Echo | Devpost

Recording Screen
In Action

Inspiration

Communication generates vast amounts of information, yet much of it is lost or difficult to visualize in real-time. Inspired by the need for better ways to organize and interpret spoken interactions, Echo was born. We wanted to create a tool that not only captures conversations but also enhances the way we interact with them, using AR to display real-time data. By doing this, we aim to bridge the gap between spoken communication and actionable insights, ensuring that no key information is missed.

What it does

Echo captures live conversations using Snap Spectacles and turns them into real-time transcription in augmented reality. As the conversation progresses, users can click on words/phrases to define them or bookmark important segments. At the end of the session, Echo generates a detailed report supercharged by Gemini, including a transcription, a summary, and action items, which can be accessed through our dashboard. This system is perfect for meetings, lectures, or just conversations you'd want to remember, offering a new way to interact with and organize spoken data.

How we built it

We built Echo using Snap Spectacles for live video capture, integrated with Deepgram's speech recognition API to convert spoken words into transcriptions. The transcriptions are rendered in a 3D space using Lens Studio, allowing users to interact with the words in real-time. The backend is powered by Python and JavaScript, ensuring smooth communication between the AR environment, the dashboard, and Gemini. Reflex handles user interactions and backend connection for our dashboard, which summarizes the session and organizes the transcription, action steps, and definitions for future use.

Challenges we ran into

We faced several challenges throughout the development process. Initially, we wanted to use Lens Studio’s built-in voice ML for speech-to-text, but quickly realized that it didn’t allow us to interact with third-party APIs. This limitation led us to utilize Deepgram’s API, which offered more flexibility for integrating real-time transcriptions and easier external data storage/comprehensive analysis.

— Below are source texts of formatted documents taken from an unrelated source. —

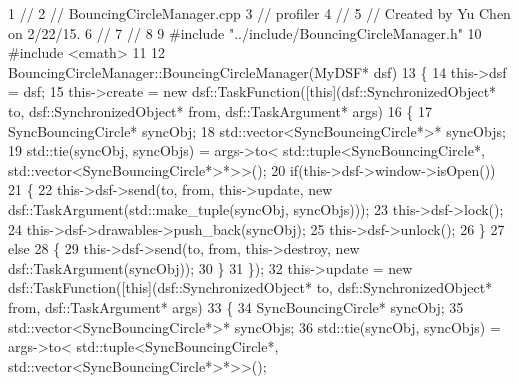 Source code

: \begin{DoxyCodeInclude}
1 \textcolor{comment}{//}
2 \textcolor{comment}{//  BouncingCircleManager.cpp}
3 \textcolor{comment}{//  profiler}
4 \textcolor{comment}{//}
5 \textcolor{comment}{//  Created by Yu Chen on 2/22/15.}
6 \textcolor{comment}{//}
7 \textcolor{comment}{//}
8 
9 \textcolor{preprocessor}{#include "../include/BouncingCircleManager.h"}
10 \textcolor{preprocessor}{#include <cmath>}
11 
12 BouncingCircleManager::BouncingCircleManager(MyDSF* dsf)
13 \{
14     this->dsf = dsf;
15     this->create = \textcolor{keyword}{new} dsf::TaskFunction([\textcolor{keyword}{this}](dsf::SynchronizedObject* to, dsf::SynchronizedObject* from,
       dsf::TaskArgument* args)
16                                          \{
17                                              SyncBouncingCircle* syncObj;
18                                              std::vector<SyncBouncingCircle*>* syncObjs;
19                                              std::tie(syncObj, syncObjs) = args->to<
      std::tuple<SyncBouncingCircle*, std::vector<SyncBouncingCircle*>*>>();
20                                              \textcolor{keywordflow}{if}(this->dsf->window->isOpen())
21                                              \{
22                                                  this->dsf->send(to, from, this->update, \textcolor{keyword}{new} 
      dsf::TaskArgument(std::make\_tuple(syncObj, syncObjs)));
23                                                  this->dsf->lock();
24                                                  this->dsf->drawables->push\_back(syncObj);
25                                                  this->dsf->unlock();
26                                              \}
27                                              \textcolor{keywordflow}{else}
28                                              \{
29                                                  this->dsf->send(to, from, this->destroy, \textcolor{keyword}{new} 
      dsf::TaskArgument(syncObj));
30                                              \}
31                                          \});
32     this->update = \textcolor{keyword}{new} dsf::TaskFunction([\textcolor{keyword}{this}](dsf::SynchronizedObject* to, dsf::SynchronizedObject* from,
       dsf::TaskArgument* args)
33                                          \{
34                                              SyncBouncingCircle* syncObj;
35                                              std::vector<SyncBouncingCircle*>* syncObjs;
36                                              std::tie(syncObj, syncObjs) = args->to<
      std::tuple<SyncBouncingCircle*, std::vector<SyncBouncingCircle*>*>>();

\end{DoxyCodeInclude}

Additionally, we ran into difficulties with data retrieval. Since we couldn’t make direct calls to our MongoDB database from the front end, we had to build and deploy a Flask server that could fetch data in real-time. This server allowed us to store and retrieve live transcription data from MongoDB, which Deepgram alone couldn’t handle directly. These challenges pushed us to rethink our system architecture, but ultimately led to a more robust solution.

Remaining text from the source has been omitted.